What’s the last great thing you read?

The last great thing I read was Richard Yates. I read both Revolutionary Road and Easter Parade, which I had read years ago, and I reread them, and I loved them just as much as I did the first time. I don’t know why he is so compulsive to me. 

 

What’s the best advice on writing you’ve received? 

The best advice on writing that I received was probably given to me by myself, which is to just keep reading and keep writing. Just do not stop. That’s what I understood years ago. I don’t think anybody ever told me that. I just figured it out.

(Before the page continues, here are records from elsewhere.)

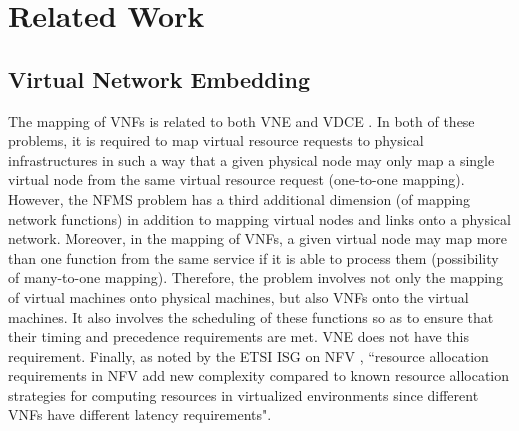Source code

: \documentclass[conference]{IEEEtran}
\begin{document}
\section{Related Work}\label{related}
\subsection{Virtual Network Embedding}
The mapping of VNFs is related to both VNE \cite{Fischer13, aims} and VDCE \cite{Rabbani13}. In both of these problems, it is required to map virtual resource requests to physical infrastructures in such a way that a given physical node may only map a single virtual node from the same virtual resource request (one-to-one mapping). However, the NFMS problem has a third additional dimension (of mapping network functions) in addition to mapping virtual nodes and links onto a physical network. Moreover, in the mapping of VNFs, a given virtual node may map more than one function from the same service if it is able to process them (possibility of many-to-one mapping). Therefore, the problem involves not only the mapping of virtual machines onto physical machines, but also VNFs onto the virtual machines. It also involves the scheduling of these functions so as to ensure that their timing and precedence requirements are met. VNE does not have this requirement. Finally, as noted by the ETSI ISG on NFV \cite{ETSIDOCS}, ``resource allocation requirements in NFV add new complexity compared to known resource allocation strategies for computing resources in virtualized environments since different VNFs have different latency requirements".
\end{document}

But I think it’s the best advice that a person can have if they’re trying to be a writer.

What do you hate about writing?

When it doesn’t go well. It makes me feel awful. 

Do you still have those days? 

Yeah, I do. But you just keep going. You just keep going. And that’s why at this point, it doesn’t matter as much as it used to because I realize, “All right, so I just wrote really badly today. Tomorrow I won’t write so badly.” And then if I do, I just keep thinking, “Well, tomorrow I won’t write so badly” again, and then eventually, I don’t write so badly.


Lisa Tolin is Editorial Director of PEN America. Her debut picture book is How to Be a Rock Star (Putnam, 2022).